2022.06.24

日本経済情報2022年6月号 経済見通し~個人消費主導の回復シナリオは変わらず

2022年1~3月期の成長率は2次速報で上方修正されたが、2四半期ぶりの前期比マイナス成長は変わらず、年初の景気は停滞。

3月以降、人出の回復は続くが「小売・娯楽施設」では緩慢な動き。「職場」は着実に改善しオフィスに人が戻る。外出の回復を受け、百貨店やコンビニ、レジャーや旅行関連の消費回復が顕著。一方で、供給不足により自動車や家電は不振。スーパーは巣籠り需要減や物価高が下押し。

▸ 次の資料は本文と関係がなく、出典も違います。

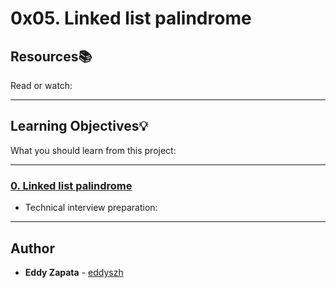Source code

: # 0x05. Linked list palindrome

## Resources:books:
Read or watch:

---
## Learning Objectives:bulb:
What you should learn from this project:

---

### [0. Linked list palindrome](./0-is_palindrome.c)
* Technical interview preparation: 

---

## Author
* **Eddy Zapata** - [eddyszh](https://github.com/Eddyszh)
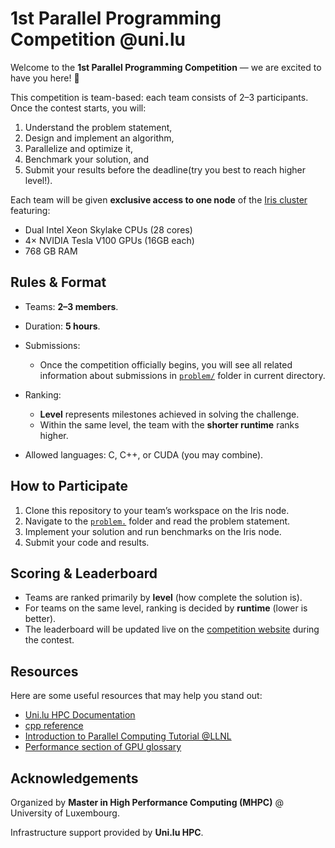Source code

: # 1st Parallel Programming Competition @uni.lu

Welcome to the **1st Parallel Programming Competition** — we are excited to have you here! 🎉

This competition is team-based: each team consists of 2–3 participants. Once the contest starts, you will:

1. Understand the problem statement,
2. Design and implement an algorithm,
3. Parallelize and optimize it,
4. Benchmark your solution, and
5. Submit your results before the deadline(try you best to reach higher level!).

Each team will be given **exclusive access to one node** of the [Iris cluster](https://hpc-docs.uni.lu/systems/iris/compute/) featuring:

* Dual Intel Xeon Skylake CPUs (28 cores)
* 4× NVIDIA Tesla V100 GPUs (16GB each)
* 768 GB RAM

## Rules & Format

* Teams: **2–3 members**.
* Duration: **5 hours**.
* Submissions:
  * Once the competition officially begins, you will see all related information about submissions in [`problem/`](./problem/) folder in current directory.
* Ranking:

  * **Level** represents milestones achieved in solving the challenge.
  * Within the same level, the team with the **shorter runtime** ranks higher.
* Allowed languages: C, C++, or CUDA (you may combine).

## How to Participate

1. Clone this repository to your team’s workspace on the Iris node.
2. Navigate to the [`problem.`](./problem/) folder and read the problem statement.
3. Implement your solution and run benchmarks on the Iris node.
4. Submit your code and results.

## Scoring & Leaderboard

* Teams are ranked primarily by **level** (how complete the solution is).
* For teams on the same level, ranking is decided by **runtime** (lower is better).
* The leaderboard will be updated live on the [competition website](https://multivvac.github.io/parallel-programming-competition-uni.lu/) during the contest.

## Resources
Here are some useful resources that may help you stand out:
* [Uni.lu HPC Documentation](https://hpc-docs.uni.lu/)
* [cpp reference](https://cppreference.com/)
* [Introduction to Parallel Computing Tutorial @LLNL](https://hpc.llnl.gov/documentation/tutorials/introduction-parallel-computing-tutorial)
* [Performance section of GPU glossary](https://modal.com/gpu-glossary/perf)

## Acknowledgements

Organized by **Master in High Performance Computing (MHPC)** @ University of Luxembourg.

Infrastructure support provided by **Uni.lu HPC**.
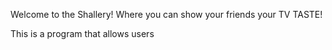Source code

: Welcome to the Shallery! Where you can show your friends your TV TASTE!

This is a program that allows users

輸出は全体で増勢を維持するも欧米向けに息切れ感。中国向けは下げ止まった程度。入国者数の上限引き上げによるインバウンド需要持ち直しに期待。設備投資は、先行指標に回復の動きあり持ち直し方向。

消費者物価はエネルギー・食料品価格の上昇により5月も2%超となったが、日銀は6月の決定会合でも現行の緩和策を維持。これを受けて一時円安が加速するも、米国景気の減速観測もあり米長期金利の上昇が一服、円安余地は限定的。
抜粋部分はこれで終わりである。